───── Supplied records

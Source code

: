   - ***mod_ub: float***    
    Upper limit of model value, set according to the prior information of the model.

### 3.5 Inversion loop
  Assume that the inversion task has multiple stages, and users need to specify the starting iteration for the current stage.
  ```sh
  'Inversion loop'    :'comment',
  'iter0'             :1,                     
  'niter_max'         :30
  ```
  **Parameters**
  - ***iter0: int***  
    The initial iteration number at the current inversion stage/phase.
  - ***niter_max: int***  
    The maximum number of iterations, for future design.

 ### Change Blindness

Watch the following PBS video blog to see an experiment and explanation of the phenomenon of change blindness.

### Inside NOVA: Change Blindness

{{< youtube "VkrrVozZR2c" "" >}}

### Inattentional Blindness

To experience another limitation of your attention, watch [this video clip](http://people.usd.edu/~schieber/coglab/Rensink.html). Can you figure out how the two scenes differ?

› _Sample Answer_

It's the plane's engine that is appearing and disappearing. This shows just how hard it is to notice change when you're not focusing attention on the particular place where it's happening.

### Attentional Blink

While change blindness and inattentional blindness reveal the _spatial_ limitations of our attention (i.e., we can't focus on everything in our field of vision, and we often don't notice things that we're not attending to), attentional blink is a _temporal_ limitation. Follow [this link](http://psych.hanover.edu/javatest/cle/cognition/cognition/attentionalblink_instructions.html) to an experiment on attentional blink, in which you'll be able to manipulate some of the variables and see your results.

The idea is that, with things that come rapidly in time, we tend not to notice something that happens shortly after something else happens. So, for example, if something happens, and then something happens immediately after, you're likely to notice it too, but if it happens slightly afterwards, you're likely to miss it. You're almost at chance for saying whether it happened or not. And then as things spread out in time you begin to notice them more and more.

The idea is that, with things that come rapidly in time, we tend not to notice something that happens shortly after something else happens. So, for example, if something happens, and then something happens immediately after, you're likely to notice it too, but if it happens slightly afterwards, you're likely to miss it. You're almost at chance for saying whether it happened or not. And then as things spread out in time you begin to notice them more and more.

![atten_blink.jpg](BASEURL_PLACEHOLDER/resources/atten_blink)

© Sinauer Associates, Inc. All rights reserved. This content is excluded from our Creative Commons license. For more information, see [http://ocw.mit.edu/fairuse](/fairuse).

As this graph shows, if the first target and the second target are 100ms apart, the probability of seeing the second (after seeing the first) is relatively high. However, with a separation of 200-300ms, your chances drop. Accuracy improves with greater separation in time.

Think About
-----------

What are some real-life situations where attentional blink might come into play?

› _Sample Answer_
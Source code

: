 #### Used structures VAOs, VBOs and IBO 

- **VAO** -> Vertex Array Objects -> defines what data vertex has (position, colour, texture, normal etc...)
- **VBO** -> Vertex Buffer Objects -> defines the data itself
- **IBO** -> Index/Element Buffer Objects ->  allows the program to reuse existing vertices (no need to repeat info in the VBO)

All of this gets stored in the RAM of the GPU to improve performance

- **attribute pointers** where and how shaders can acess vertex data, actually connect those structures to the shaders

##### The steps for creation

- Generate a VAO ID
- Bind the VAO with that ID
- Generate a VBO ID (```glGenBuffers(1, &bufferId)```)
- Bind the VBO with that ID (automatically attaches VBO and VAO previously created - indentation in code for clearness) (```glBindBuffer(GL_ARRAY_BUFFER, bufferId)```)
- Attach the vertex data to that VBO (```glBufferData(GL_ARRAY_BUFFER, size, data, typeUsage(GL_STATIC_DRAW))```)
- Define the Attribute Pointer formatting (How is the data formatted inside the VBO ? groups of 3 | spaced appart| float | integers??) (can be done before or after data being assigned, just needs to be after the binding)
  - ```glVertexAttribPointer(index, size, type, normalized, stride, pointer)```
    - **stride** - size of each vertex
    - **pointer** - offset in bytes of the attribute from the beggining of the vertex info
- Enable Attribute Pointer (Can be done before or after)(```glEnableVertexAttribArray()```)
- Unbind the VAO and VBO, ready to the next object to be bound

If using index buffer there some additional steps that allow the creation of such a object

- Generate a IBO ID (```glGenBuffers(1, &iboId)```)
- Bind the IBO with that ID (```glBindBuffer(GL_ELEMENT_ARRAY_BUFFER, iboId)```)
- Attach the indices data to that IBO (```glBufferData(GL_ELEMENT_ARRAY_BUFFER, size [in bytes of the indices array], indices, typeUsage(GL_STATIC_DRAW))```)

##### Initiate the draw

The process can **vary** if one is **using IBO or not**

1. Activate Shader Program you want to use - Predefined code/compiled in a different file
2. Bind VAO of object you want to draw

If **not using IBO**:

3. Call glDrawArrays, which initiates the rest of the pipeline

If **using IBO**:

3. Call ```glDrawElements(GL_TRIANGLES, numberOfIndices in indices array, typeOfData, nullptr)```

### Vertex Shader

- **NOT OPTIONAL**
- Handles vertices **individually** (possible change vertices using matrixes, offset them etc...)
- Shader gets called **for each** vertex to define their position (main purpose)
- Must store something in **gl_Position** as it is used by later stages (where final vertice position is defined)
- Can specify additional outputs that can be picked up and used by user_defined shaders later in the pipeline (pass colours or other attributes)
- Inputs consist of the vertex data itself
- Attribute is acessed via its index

──────────

What is expected: Please show each line in the records above that contains "html".

Answer section:
To experience another limitation of your attention, watch [this video clip](http://people.usd.edu/~schieber/coglab/Rensink.html). Can you figure out how the two scenes differ?
While change blindness and inattentional blindness reveal the _spatial_ limitations of our attention (i.e., we can't focus on everything in our field of vision, and we often don't notice things that we're not attending to), attentional blink is a _temporal_ limitation. Follow [this link](http://psych.hanover.edu/javatest/cle/cognition/cognition/attentionalblink_instructions.html) to an experiment on attentional blink, in which you'll be able to manipulate some of the variables and see your results.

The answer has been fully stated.